President Trump will gather his Cabinet at Camp David on Wednesday to push for an agreement ending the war with Iran, a war his administration said only days ago was nearly settled.
The setting is the tell: presidents do not summon their entire national security team to a presidential retreat for a deal that is actually finished.
A Deal Announced, Then Unannounced
The pattern by now is hard to miss. The White House declares an Iran settlement essentially complete, the markets and the cable chyrons absorb the news, and then the agreement recedes back into a phase officials describe as still in flux. Days after Trump said the terms had been largely negotiated, Secretary of State Marco Rubio was telling reporters that talks on reopening the Strait of Hormuz and extending the ceasefire would take several more days.
That gap, between the announcement and the reality, is the story worth watching. A Camp David Cabinet meeting is a show of command. It is also an admission that the thing the president keeps describing as nearly done requires the full weight of his administration to drag across a line it has not yet crossed. As NPR reported, the gathering comes at a precarious moment for negotiations, not a triumphant one.
It helps to remember how the two sides arrived here. The highest-level direct contact between Washington and Tehran since the 1979 revolution came in April, when Vice President JD Vance met Iranian parliament speaker Mohammad Bagher Ghalibaf in Islamabad. Those talks collapsed without an agreement, and Trump responded by ordering the Navy to blockade the Strait of Hormuz. The diplomacy that is now supposedly days from completion grew directly out of a failure that the president answered with force, which is worth keeping in mind every time the finish line is declared close.
Iran Calls the Latest Strikes a Sign of Bad Faith
The diplomacy is not happening in a quiet room.

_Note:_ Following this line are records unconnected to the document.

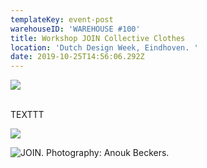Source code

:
 ```yaml
---
templateKey: event-post
warehouseID: 'WAREHOUSE #100'
title: Workshop JOIN Collective Clothes
location: 'Dutch Design Week, Eindhoven. '
date: 2019-10-25T14:56:06.292Z
---
```

![](/img/05_join_ddw_photo_join.jpg)





\
TEXTTT 



![](/img/01_join_ddw_photo_join.jpg)



![JOIN. Photography: Anouk Beckers. ](/img/06_join_ddw_photo_join.jpg "JOIN. Photography: Anouk Beckers. ")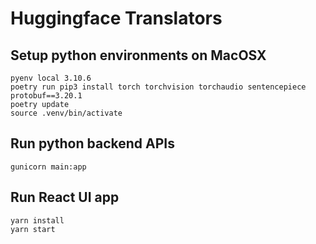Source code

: # Huggingface Translators

## Setup python environments on MacOSX

```
pyenv local 3.10.6
poetry run pip3 install torch torchvision torchaudio sentencepiece protobuf==3.20.1
poetry update
source .venv/bin/activate
```

## Run python backend APIs

```
gunicorn main:app
```

## Run React UI app

```
yarn install
yarn start
```

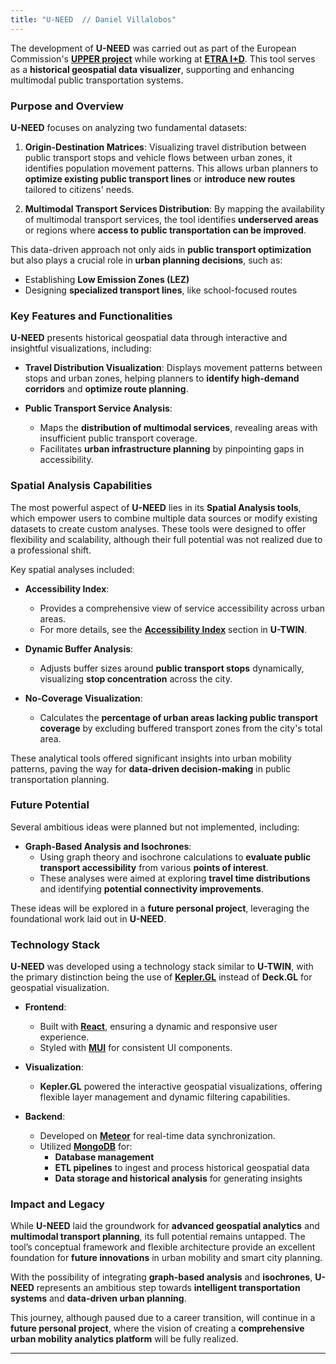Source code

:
 ```yaml
---
title: "U-NEED  // Daniel Villalobos"
---
```


The development of **U-NEED** was carried out as part of the European Commission's <a href="https://www.upperprojecteu.eu/" target="_blank" rel="noopener noreferrer">**UPPER project**</a> while working at <a href="https://www.grupoetra.com/" target="_blank" rel="noopener noreferrer">**ETRA I+D**</a>. This tool serves as a **historical geospatial data visualizer**, supporting and enhancing multimodal public transportation systems.

### Purpose and Overview

**U-NEED** focuses on analyzing two fundamental datasets:

1. **Origin-Destination Matrices**: Visualizing travel distribution between public transport stops and vehicle flows between urban zones, it identifies population movement patterns. This allows urban planners to **optimize existing public transport lines** or **introduce new routes** tailored to citizens' needs.

2. **Multimodal Transport Services Distribution**: By mapping the availability of multimodal transport services, the tool identifies **underserved areas** or regions where **access to public transportation can be improved**.

This data-driven approach not only aids in **public transport optimization** but also plays a crucial role in **urban planning decisions**, such as:

- Establishing **Low Emission Zones (LEZ)**
- Designing **specialized transport lines**, like school-focused routes

### Key Features and Functionalities

**U-NEED** presents historical geospatial data through interactive and insightful visualizations, including:

- **Travel Distribution Visualization**: Displays movement patterns between stops and urban zones, helping planners to **identify high-demand corridors** and **optimize route planning**.

- **Public Transport Service Analysis**:
  - Maps the **distribution of multimodal services**, revealing areas with insufficient public transport coverage.
  - Facilitates **urban infrastructure planning** by pinpointing gaps in accessibility.

### Spatial Analysis Capabilities

The most powerful aspect of **U-NEED** lies in its **Spatial Analysis tools**, which empower users to combine multiple data sources or modify existing datasets to create custom analyses. These tools were designed to offer flexibility and scalability, although their full potential was not realized due to a professional shift.

Key spatial analyses included:

- **Accessibility Index**:

  - Provides a comprehensive view of service accessibility across urban areas.
  - For more details, see the <a href="/utwin#accessibility-index" target="_blank" rel="noopener noreferrer">**Accessibility Index**</a> section in **U-TWIN**.

- **Dynamic Buffer Analysis**:

  - Adjusts buffer sizes around **public transport stops** dynamically, visualizing **stop concentration** across the city.

- **No-Coverage Visualization**:
  - Calculates the **percentage of urban areas lacking public transport coverage** by excluding buffered transport zones from the city's total area.

These analytical tools offered significant insights into urban mobility patterns, paving the way for **data-driven decision-making** in public transportation planning.

### Future Potential

Several ambitious ideas were planned but not implemented, including:

- **Graph-Based Analysis and Isochrones**:
  - Using graph theory and isochrone calculations to **evaluate public transport accessibility** from various **points of interest**.
  - These analyses were aimed at exploring **travel time distributions** and identifying **potential connectivity improvements**.

These ideas will be explored in a **future personal project**, leveraging the foundational work laid out in **U-NEED**.

### Technology Stack

**U-NEED** was developed using a technology stack similar to **U-TWIN**, with the primary distinction being the use of <a href="https://kepler.gl/" target="_blank" rel="noopener noreferrer">**Kepler.GL**</a> instead of **Deck.GL** for geospatial visualization.

- **Frontend**:

  - Built with <a href="https://react.dev/)" target="_blank" rel="noopener noreferrer">**React**</a>, ensuring a dynamic and responsive user experience.
  - Styled with <a href="https://mui.com/)" target="_blank" rel="noopener noreferrer">**MUI**</a> for consistent UI components.

- **Visualization**:

  - **Kepler.GL** powered the interactive geospatial visualizations, offering flexible layer management and dynamic filtering capabilities.

- **Backend**:
  - Developed on <a href="https://www.meteor.com/)" target="_blank" rel="noopener noreferrer">**Meteor**</a> for real-time data synchronization.
  - Utilized <a href="https://www.mongodb.com/)" target="_blank" rel="noopener noreferrer">**MongoDB**</a> for:
    - **Database management**
    - **ETL pipelines** to ingest and process historical geospatial data
    - **Data storage and historical analysis** for generating insights

### Impact and Legacy

While **U-NEED** laid the groundwork for **advanced geospatial analytics** and **multimodal transport planning**, its full potential remains untapped. The tool’s conceptual framework and flexible architecture provide an excellent foundation for **future innovations** in urban mobility and smart city planning.

With the possibility of integrating **graph-based analysis** and **isochrones**, **U-NEED** represents an ambitious step towards **intelligent transportation systems** and **data-driven urban planning**.

This journey, although paused due to a career transition, will continue in a **future personal project**, where the vision of creating a **comprehensive urban mobility analytics platform** will be fully realized.

---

Over the weekend, the U.S. military struck targets in southern Iran that it identified as missile launch sites and minelaying boats, and it framed the operation as restraint given an eight-week-old ceasefire. Tehran saw it differently. Iran’s foreign ministry condemned the strikes as a sign of “bad faith and unreliability,” called them a ceasefire violation, and warned that Washington would bear responsibility for all consequences, language Fortune reported as the negotiations pressed on.
This is the contradiction at the center of the entire effort. The administration is bombing the country it says it is days from signing a peace deal with, and it is asking that country to reopen the Strait of Hormuz, the waterway that carried roughly a fifth of the world’s crude oil before the war, while the strikes continue. A ceasefire in its eighth week that still produces airstrikes is not a ceasefire in any meaningful sense. It is a pause that both sides keep testing.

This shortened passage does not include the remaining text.